# YOUR INSTRUCTIONS
Once every line below with "locatedBy" has been counted, state the total and nothing else.

Collected data entries

##############################

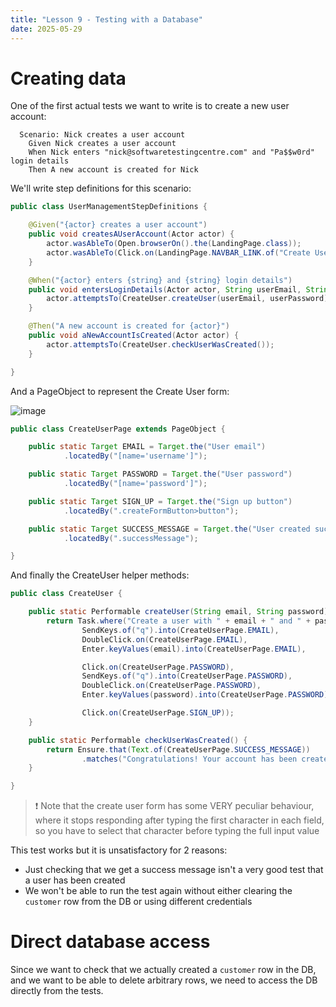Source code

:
 ```yaml
---
title: "Lesson 9 - Testing with a Database"
date: 2025-05-29
---
```

# Creating data

One of the first actual tests we want to write is to create a new user account:
```gherkin
  Scenario: Nick creates a user account
    Given Nick creates a user account
    When Nick enters "nick@softwaretestingcentre.com" and "Pa$$w0rd" login details
    Then A new account is created for Nick
```

We'll write step definitions for this scenario:
```java
public class UserManagementStepDefinitions {

    @Given("{actor} creates a user account")
    public void createsAUserAccount(Actor actor) {
        actor.wasAbleTo(Open.browserOn().the(LandingPage.class));
        actor.wasAbleTo(Click.on(LandingPage.NAVBAR_LINK.of("Create User")));
    }

    @When("{actor} enters {string} and {string} login details")
    public void entersLoginDetails(Actor actor, String userEmail, String userPassword) {
        actor.attemptsTo(CreateUser.createUser(userEmail, userPassword));
    }

    @Then("A new account is created for {actor}")
    public void aNewAccountIsCreated(Actor actor) {
        actor.attemptsTo(CreateUser.checkUserWasCreated());
    }

}
```

And a PageObject to represent the Create User form:

![image](https://github.com/user-attachments/assets/e548fdf7-6aa3-4016-a5e1-34df9feaf994)

```java
public class CreateUserPage extends PageObject {

    public static Target EMAIL = Target.the("User email")
            .locatedBy("[name='username']");

    public static Target PASSWORD = Target.the("User password")
            .locatedBy("[name='password']");

    public static Target SIGN_UP = Target.the("Sign up button")
            .locatedBy(".createFormButton>button");

    public static Target SUCCESS_MESSAGE = Target.the("User created successfully message")
            .locatedBy(".successMessage");

}
```

And finally the CreateUser helper methods:
```java
public class CreateUser {

    public static Performable createUser(String email, String password) {
        return Task.where("Create a user with " + email + " and " + password,
                SendKeys.of("q").into(CreateUserPage.EMAIL),
                DoubleClick.on(CreateUserPage.EMAIL),
                Enter.keyValues(email).into(CreateUserPage.EMAIL),

                Click.on(CreateUserPage.PASSWORD),
                SendKeys.of("q").into(CreateUserPage.PASSWORD),
                DoubleClick.on(CreateUserPage.PASSWORD),
                Enter.keyValues(password).into(CreateUserPage.PASSWORD),

                Click.on(CreateUserPage.SIGN_UP));
    }

    public static Performable checkUserWasCreated() {
        return Ensure.that(Text.of(CreateUserPage.SUCCESS_MESSAGE))
                .matches("Congratulations! Your account has been created!");
    }

}
```

> ❗ Note that the create user form has some VERY peculiar behaviour, where it stops responding after typing the first character in each field, so you have to select that character before  typing the full input value

This test works but it is unsatisfactory for 2 reasons:
- Just checking that we get a success message isn't a very good test that a user has been created
- We won't be able to run the test again without either clearing the `customer` row from the DB or using different credentials

# Direct database access
Since we want to check that we actually created a `customer` row in the DB, and we want to be able to delete arbitrary rows, we need to access the DB directly from the tests.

##############################

# EXPECTED ANSWER
4